PROMPT
Retype all the records below exactly as they are, with no image carried over.

RECORDS PROVIDED
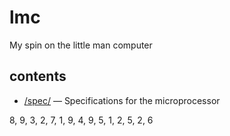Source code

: # lmc
My spin on the little man computer

## contents
- [/spec/](spec/) &mdash; Specifications for the microprocessor


8, 9, 3, 2, 7, 1, 9, 4, 9, 5, 1, 2, 5, 2, 6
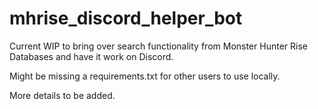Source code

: # mhrise_discord_helper_bot

Current WIP to bring over search functionality from Monster Hunter Rise Databases and have it work on Discord.

Might be missing a requirements.txt for other users to use locally.

More details to be added.
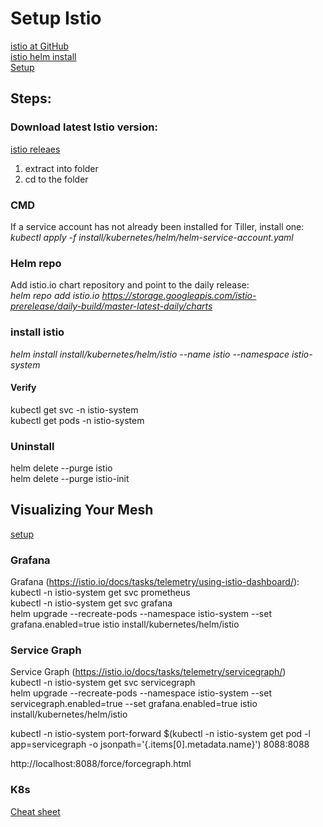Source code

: # Setup Istio

[istio at GitHub](https://github.com/istio/istio/tree/master/install/kubernetes/helm/istio)   
[istio helm install](https://istio.io/docs/setup/kubernetes/helm-install/)  
[Setup](https://istio.io/docs/setup/kubernetes/)  

## Steps:
### Download latest Istio version:

[istio releaes](https://github.com/istio/istio/releases)  

1. extract into folder  
2. cd to the folder  

### CMD
If a service account has not already been installed for Tiller, install one:  
*kubectl apply -f install/kubernetes/helm/helm-service-account.yaml*  

### Helm repo
Add istio.io chart repository and point to the daily release:  
*helm repo add istio.io https://storage.googleapis.com/istio-prerelease/daily-build/master-latest-daily/charts*  

### install istio 
*helm install install/kubernetes/helm/istio --name istio --namespace istio-system*    

#### Verify
kubectl get svc -n istio-system  
kubectl get pods -n istio-system

### Uninstall 
helm delete --purge istio  
helm delete --purge istio-init  

## Visualizing Your Mesh
[setup](https://istio.io/docs/tasks/telemetry/kiali/)  

### Grafana
Grafana (https://istio.io/docs/tasks/telemetry/using-istio-dashboard/):  
kubectl -n istio-system get svc prometheus  
kubectl -n istio-system get svc grafana  
helm upgrade --recreate-pods --namespace istio-system --set grafana.enabled=true istio install/kubernetes/helm/istio  

### Service Graph
Service Graph (https://istio.io/docs/tasks/telemetry/servicegraph/)  
kubectl -n istio-system get svc servicegraph  
helm upgrade --recreate-pods --namespace istio-system --set servicegraph.enabled=true --set grafana.enabled=true istio install/kubernetes/helm/istio  

kubectl -n istio-system port-forward $(kubectl -n istio-system get pod -l app=servicegraph -o jsonpath='{.items[0].metadata.name}') 8088:8088  

http://localhost:8088/force/forcegraph.html  


### K8s
[Cheat sheet](https://kubernetes.io/docs/reference/kubectl/cheatsheet/)
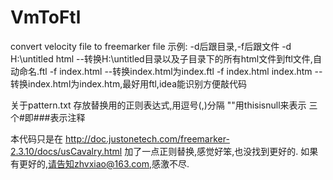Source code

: # VmToFtl
convert velocity file to freemarker file 
示例:
-d后跟目录,-f后跟文件
-d H:\untitled html --转换H:\untitled目录以及子目录下的所有html文件到ftl文件,自动命名.ftl
-f index.html --转换index.html为index.ftl
-f index.html index.htm --转换index.html为index.htm,最好用ftl,idea能识别方便敲代码

关于pattern.txt
存放替换用的正则表达式,用逗号(,)分隔
""用thisisnull来表示
三个#即###表示注释

本代码只是在
http://doc.justonetech.com/freemarker-2.3.10/docs/usCavalry.html
加了一点正则替换,感觉好笨,也没找到更好的.
如果有更好的,请告知zhvxiao@163.com,感激不尽.

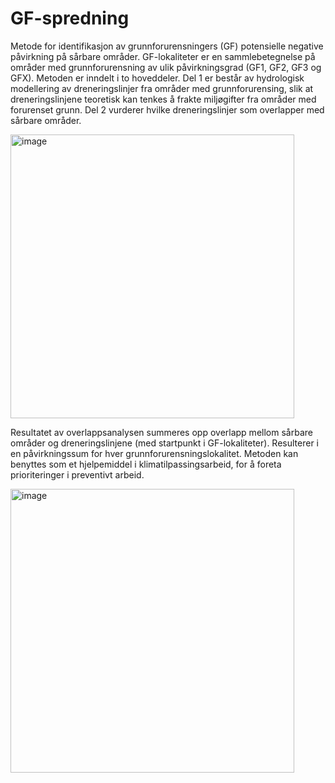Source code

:# GF-spredning
Metode for identifikasjon av grunnforurensningers (GF) potensielle negative påvirkning på sårbare områder. GF-lokaliteter er en sammlebetegnelse på områder med grunnforurensning av ulik påvirkningsgrad (GF1, GF2, GF3 og GFX). Metoden er inndelt i to hoveddeler. Del 1 er består av hydrologisk modellering av dreneringslinjer fra områder med grunnforurensing, slik at dreneringslinjene teoretisk kan tenkes å frakte miljøgifter fra områder med forurenset grunn. Del 2 vurderer hvilke dreneringslinjer som overlapper med sårbare områder.

<img width="454" alt="image" src="https://github.com/emiliejoh/GF-spredning/assets/166838428/f7a361b3-996e-4c8a-9a32-80c144c8c29d">

Resultatet av overlappsanalysen summeres opp overlapp mellom sårbare områder og dreneringslinjene (med startpunkt i GF-lokaliteter). Resulterer i en påvirkningssum for hver grunnforurensningslokalitet. Metoden kan benyttes som et hjelpemiddel i klimatilpassingsarbeid, for å foreta prioriteringer i preventivt arbeid. 

<img width="454" alt="image" src="https://github.com/emiliejoh/GF-spredning/assets/166838428/12788e2a-c306-4fdf-aea1-48b1fe77fa64">
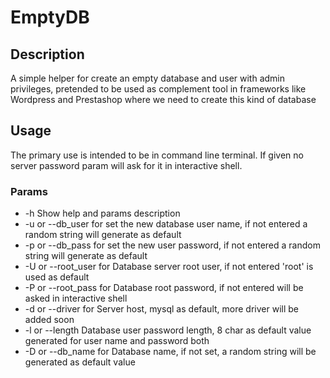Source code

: <h1>EmptyDB</h1>
<h2>Description</h2>
<p>A simple helper for create an empty database and user with admin privileges, pretended to be used as complement tool
in frameworks like Wordpress and Prestashop where we need to create this kind of database</p>
<h2>Usage</h2>
<p>The primary use is intended to be in command line terminal. If given no server password param will ask for it in
interactive shell.</p>
<h3>Params</h3>
<ul>
<li>-h Show help and params description</li>
<li>-u or --db_user for set the new database user name, if not entered a random string will generate as default</li>
<li>-p or --db_pass for set the new user password, if not entered a random string will generate as default</li>
<li>-U or --root_user for Database server root user, if not entered 'root' is used as default</li>
<li>-P or --root_pass for Database root password, if not entered will be asked in interactive shell</li>
<li>-d or --driver for Server host, mysql as default, more driver will be added soon</li>
<li>-l or --length Database user password length, 8 char as default value generated for user name and password both</li>
<li>-D or --db_name for Database name, if not set, a random string will be generated as default value</li>
</ul>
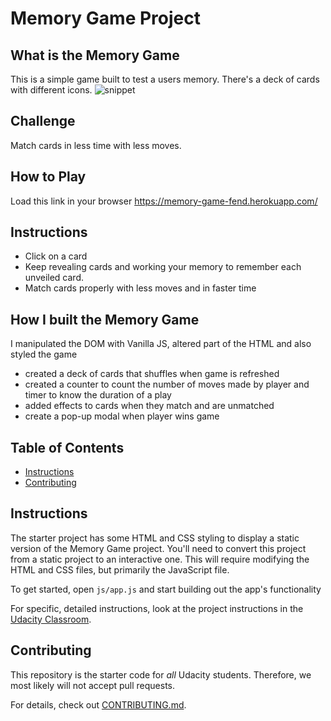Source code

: # Memory Game Project

## What is the Memory Game
This is a simple game built to test a users memory. There's a deck of cards with different icons. 
![snippet](img/snippet.png)

## Challenge
Match cards in less time with less moves.

## How to Play
Load this link in your browser https://memory-game-fend.herokuapp.com/

## Instructions
* Click on a card
* Keep revealing cards and working your memory to remember each unveiled card.
* Match cards properly with less moves and in faster time


## How I built the Memory Game
I manipulated the DOM with Vanilla JS, altered part of the HTML and also styled the game
* created a deck of cards that shuffles when game is refreshed
* created a counter to count the number of moves made by player and timer to know the duration of a play
* added effects to cards when they match and are unmatched
* create a pop-up modal when player wins game

## Table of Contents

* [Instructions](#instructions)
* [Contributing](#contributing)

## Instructions

The starter project has some HTML and CSS styling to display a static version of the Memory Game project. You'll need to convert this project from a static project to an interactive one. This will require modifying the HTML and CSS files, but primarily the JavaScript file.

To get started, open `js/app.js` and start building out the app's functionality

For specific, detailed instructions, look at the project instructions in the [Udacity Classroom](https://classroom.udacity.com/me).

## Contributing

This repository is the starter code for _all_ Udacity students. Therefore, we most likely will not accept pull requests.

For details, check out [CONTRIBUTING.md](CONTRIBUTING.md).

RESULT BELOW
Source code

: # lmc
My spin on the little man computer

## contents
- [/spec/](spec/) &mdash; Specifications for the microprocessor


8, 9, 3, 2, 7, 1, 9, 4, 9, 5, 1, 2, 5, 2, 6
Source code

: # mhrise_discord_helper_bot

Current WIP to bring over search functionality from Monster Hunter Rise Databases and have it work on Discord.

Might be missing a requirements.txt for other users to use locally.

More details to be added.
Source code

: # Setup Istio

[istio at GitHub](https://github.com/istio/istio/tree/master/install/kubernetes/helm/istio)   
[istio helm install](https://istio.io/docs/setup/kubernetes/helm-install/)  
[Setup](https://istio.io/docs/setup/kubernetes/)  

## Steps:
### Download latest Istio version:

[istio releaes](https://github.com/istio/istio/releases)  

1. extract into folder  
2. cd to the folder  

### CMD
If a service account has not already been installed for Tiller, install one:  
*kubectl apply -f install/kubernetes/helm/helm-service-account.yaml*  

### Helm repo
Add istio.io chart repository and point to the daily release:  
*helm repo add istio.io https://storage.googleapis.com/istio-prerelease/daily-build/master-latest-daily/charts*  

### install istio 
*helm install install/kubernetes/helm/istio --name istio --namespace istio-system*    

#### Verify
kubectl get svc -n istio-system  
kubectl get pods -n istio-system

### Uninstall 
helm delete --purge istio  
helm delete --purge istio-init  

## Visualizing Your Mesh
[setup](https://istio.io/docs/tasks/telemetry/kiali/)  

### Grafana
Grafana (https://istio.io/docs/tasks/telemetry/using-istio-dashboard/):  
kubectl -n istio-system get svc prometheus  
kubectl -n istio-system get svc grafana  
helm upgrade --recreate-pods --namespace istio-system --set grafana.enabled=true istio install/kubernetes/helm/istio  

### Service Graph
Service Graph (https://istio.io/docs/tasks/telemetry/servicegraph/)  
kubectl -n istio-system get svc servicegraph  
helm upgrade --recreate-pods --namespace istio-system --set servicegraph.enabled=true --set grafana.enabled=true istio install/kubernetes/helm/istio  

kubectl -n istio-system port-forward $(kubectl -n istio-system get pod -l app=servicegraph -o jsonpath='{.items[0].metadata.name}') 8088:8088  

http://localhost:8088/force/forcegraph.html  


### K8s
[Cheat sheet](https://kubernetes.io/docs/reference/kubectl/cheatsheet/)
Source code

: # VmToFtl
convert velocity file to freemarker file 
示例:
-d后跟目录,-f后跟文件
-d H:\untitled html --转换H:\untitled目录以及子目录下的所有html文件到ftl文件,自动命名.ftl
-f index.html --转换index.html为index.ftl
-f index.html index.htm --转换index.html为index.htm,最好用ftl,idea能识别方便敲代码

关于pattern.txt
存放替换用的正则表达式,用逗号(,)分隔
""用thisisnull来表示
三个#即###表示注释

本代码只是在
http://doc.justonetech.com/freemarker-2.3.10/docs/usCavalry.html
加了一点正则替换,感觉好笨,也没找到更好的.
如果有更好的,请告知zhvxiao@163.com,感激不尽.

Source code

:# GF-spredning
Metode for identifikasjon av grunnforurensningers (GF) potensielle negative påvirkning på sårbare områder. GF-lokaliteter er en sammlebetegnelse på områder med grunnforurensning av ulik påvirkningsgrad (GF1, GF2, GF3 og GFX). Metoden er inndelt i to hoveddeler. Del 1 er består av hydrologisk modellering av dreneringslinjer fra områder med grunnforurensing, slik at dreneringslinjene teoretisk kan tenkes å frakte miljøgifter fra områder med forurenset grunn. Del 2 vurderer hvilke dreneringslinjer som overlapper med sårbare områder.

<img width="454" alt="image" src="https://github.com/emiliejoh/GF-spredning/assets/166838428/f7a361b3-996e-4c8a-9a32-80c144c8c29d">

Resultatet av overlappsanalysen summeres opp overlapp mellom sårbare områder og dreneringslinjene (med startpunkt i GF-lokaliteter). Resulterer i en påvirkningssum for hver grunnforurensningslokalitet. Metoden kan benyttes som et hjelpemiddel i klimatilpassingsarbeid, for å foreta prioriteringer i preventivt arbeid. 

<img width="454" alt="image" src="https://github.com/emiliejoh/GF-spredning/assets/166838428/12788e2a-c306-4fdf-aea1-48b1fe77fa64">
Source code

: <h1>EmptyDB</h1>
<h2>Description</h2>
<p>A simple helper for create an empty database and user with admin privileges, pretended to be used as complement tool
in frameworks like Wordpress and Prestashop where we need to create this kind of database</p>
<h2>Usage</h2>
<p>The primary use is intended to be in command line terminal. If given no server password param will ask for it in
interactive shell.</p>
<h3>Params</h3>
<ul>
<li>-h Show help and params description</li>
<li>-u or --db_user for set the new database user name, if not entered a random string will generate as default</li>
<li>-p or --db_pass for set the new user password, if not entered a random string will generate as default</li>
<li>-U or --root_user for Database server root user, if not entered 'root' is used as default</li>
<li>-P or --root_pass for Database root password, if not entered will be asked in interactive shell</li>
<li>-d or --driver for Server host, mysql as default, more driver will be added soon</li>
<li>-l or --length Database user password length, 8 char as default value generated for user name and password both</li>
<li>-D or --db_name for Database name, if not set, a random string will be generated as default value</li>
</ul>
Source code

: # Memory Game Project

## What is the Memory Game
This is a simple game built to test a users memory. There's a deck of cards with different icons. 
![snippet](img/snippet.png)

## Challenge
Match cards in less time with less moves.

## How to Play
Load this link in your browser https://memory-game-fend.herokuapp.com/

## Instructions
* Click on a card
* Keep revealing cards and working your memory to remember each unveiled card.
* Match cards properly with less moves and in faster time


## How I built the Memory Game
I manipulated the DOM with Vanilla JS, altered part of the HTML and also styled the game
* created a deck of cards that shuffles when game is refreshed
* created a counter to count the number of moves made by player and timer to know the duration of a play
* added effects to cards when they match and are unmatched
* create a pop-up modal when player wins game

## Table of Contents

* [Instructions](#instructions)
* [Contributing](#contributing)

## Instructions

The starter project has some HTML and CSS styling to display a static version of the Memory Game project. You'll need to convert this project from a static project to an interactive one. This will require modifying the HTML and CSS files, but primarily the JavaScript file.

To get started, open `js/app.js` and start building out the app's functionality

For specific, detailed instructions, look at the project instructions in the [Udacity Classroom](https://classroom.udacity.com/me).

## Contributing

This repository is the starter code for _all_ Udacity students. Therefore, we most likely will not accept pull requests.

For details, check out [CONTRIBUTING.md](CONTRIBUTING.md).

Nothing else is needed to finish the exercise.